The petitioner relies upon that portion of the regulations which states that if it is customary for other established members of the taxpayer's trade or business to undertake the education in question, the taxpayer will ordinarily be considered to have undertaken the education for the purpose of maintaining or improving skills required in the employment. He points out that about 80% of the group of which he was a part in the Patent Office had attended law school. However, the evidence also shows that approximately 75% of the new patent examiners who attend law school leave the Patent Office while they are attending law school or within a year or two after completion of their law courses. Under the circumstances, we do not think that the fact that 80% of the petitioner's group attended law school is indicative that the petitioner's primary purpose in taking this education was to maintain or improve skills required by him in his employment.
We have carefully examined the various cases cited by the petitioner, but do not consider any of them decisive here.
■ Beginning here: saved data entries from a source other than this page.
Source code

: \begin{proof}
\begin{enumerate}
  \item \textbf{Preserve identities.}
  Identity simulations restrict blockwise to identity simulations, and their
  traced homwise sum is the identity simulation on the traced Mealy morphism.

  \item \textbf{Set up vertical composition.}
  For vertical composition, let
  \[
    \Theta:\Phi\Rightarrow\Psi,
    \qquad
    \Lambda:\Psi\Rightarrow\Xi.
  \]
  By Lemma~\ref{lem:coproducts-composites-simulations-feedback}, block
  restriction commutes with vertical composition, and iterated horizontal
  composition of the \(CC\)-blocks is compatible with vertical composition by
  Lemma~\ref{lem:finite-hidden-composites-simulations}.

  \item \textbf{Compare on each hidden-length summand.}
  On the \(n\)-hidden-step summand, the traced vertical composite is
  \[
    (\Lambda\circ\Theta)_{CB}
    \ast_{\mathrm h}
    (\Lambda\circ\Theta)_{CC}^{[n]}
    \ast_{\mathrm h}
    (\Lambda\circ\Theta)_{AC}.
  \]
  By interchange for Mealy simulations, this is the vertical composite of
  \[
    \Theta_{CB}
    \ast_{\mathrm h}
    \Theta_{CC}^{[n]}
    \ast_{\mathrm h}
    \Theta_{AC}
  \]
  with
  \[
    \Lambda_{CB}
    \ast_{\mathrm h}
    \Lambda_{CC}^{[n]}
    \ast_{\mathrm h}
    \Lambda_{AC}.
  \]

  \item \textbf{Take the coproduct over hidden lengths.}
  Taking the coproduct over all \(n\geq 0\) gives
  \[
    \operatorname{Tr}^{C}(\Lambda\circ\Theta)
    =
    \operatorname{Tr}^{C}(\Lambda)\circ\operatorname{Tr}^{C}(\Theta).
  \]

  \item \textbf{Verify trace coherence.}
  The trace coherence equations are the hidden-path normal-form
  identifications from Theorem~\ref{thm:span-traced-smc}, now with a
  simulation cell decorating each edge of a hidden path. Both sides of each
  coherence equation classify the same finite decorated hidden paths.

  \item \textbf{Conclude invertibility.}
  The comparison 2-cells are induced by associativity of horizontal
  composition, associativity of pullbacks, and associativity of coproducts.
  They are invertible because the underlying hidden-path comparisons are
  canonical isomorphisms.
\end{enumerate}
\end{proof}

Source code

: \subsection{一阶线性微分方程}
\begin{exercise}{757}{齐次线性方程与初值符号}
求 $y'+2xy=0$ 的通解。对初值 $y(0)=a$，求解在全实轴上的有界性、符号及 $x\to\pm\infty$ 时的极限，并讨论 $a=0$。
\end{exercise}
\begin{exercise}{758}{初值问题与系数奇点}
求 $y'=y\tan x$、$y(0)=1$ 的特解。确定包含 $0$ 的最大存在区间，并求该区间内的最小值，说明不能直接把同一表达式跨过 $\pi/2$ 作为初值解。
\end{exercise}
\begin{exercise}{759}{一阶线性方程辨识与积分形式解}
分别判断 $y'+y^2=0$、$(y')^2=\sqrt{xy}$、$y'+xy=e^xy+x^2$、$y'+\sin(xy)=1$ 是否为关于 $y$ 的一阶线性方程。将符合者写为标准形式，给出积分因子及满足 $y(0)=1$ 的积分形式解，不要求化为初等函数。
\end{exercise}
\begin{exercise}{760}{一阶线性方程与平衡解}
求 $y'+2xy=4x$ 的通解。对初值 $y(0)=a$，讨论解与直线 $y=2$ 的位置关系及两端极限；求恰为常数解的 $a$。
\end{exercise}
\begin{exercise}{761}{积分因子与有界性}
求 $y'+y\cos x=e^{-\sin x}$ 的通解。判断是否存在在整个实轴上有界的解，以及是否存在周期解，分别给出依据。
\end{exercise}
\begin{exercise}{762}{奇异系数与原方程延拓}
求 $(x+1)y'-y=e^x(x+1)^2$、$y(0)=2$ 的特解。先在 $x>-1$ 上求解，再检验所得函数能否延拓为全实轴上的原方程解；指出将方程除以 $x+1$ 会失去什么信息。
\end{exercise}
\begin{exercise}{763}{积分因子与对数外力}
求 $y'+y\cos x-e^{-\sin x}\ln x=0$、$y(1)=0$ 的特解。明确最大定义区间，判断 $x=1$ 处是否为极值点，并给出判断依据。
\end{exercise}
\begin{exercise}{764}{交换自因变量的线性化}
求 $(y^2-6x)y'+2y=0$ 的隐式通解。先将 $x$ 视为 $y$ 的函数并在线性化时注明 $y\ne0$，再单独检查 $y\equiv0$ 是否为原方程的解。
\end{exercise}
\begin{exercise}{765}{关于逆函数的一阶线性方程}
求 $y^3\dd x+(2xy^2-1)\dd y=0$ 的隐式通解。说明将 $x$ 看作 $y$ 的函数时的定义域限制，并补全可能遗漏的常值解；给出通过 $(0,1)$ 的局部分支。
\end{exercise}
The cases involve varying factual situations and, as stated, each case must be decided upon its particular facts and circumstances.
Upon a full consideration of the record, we have concluded and found as a fact that the education in question was not undertaken primarily for the purpose of maintaining or improving skills required by the petitioner in his employment. We hold, therefore, that the expenditures in question do not constitute ordinary and necessary business expenses within the meaning of section 162(a) of the Code, and the respondent's determination is approved.
Decision will be entered for the respondent.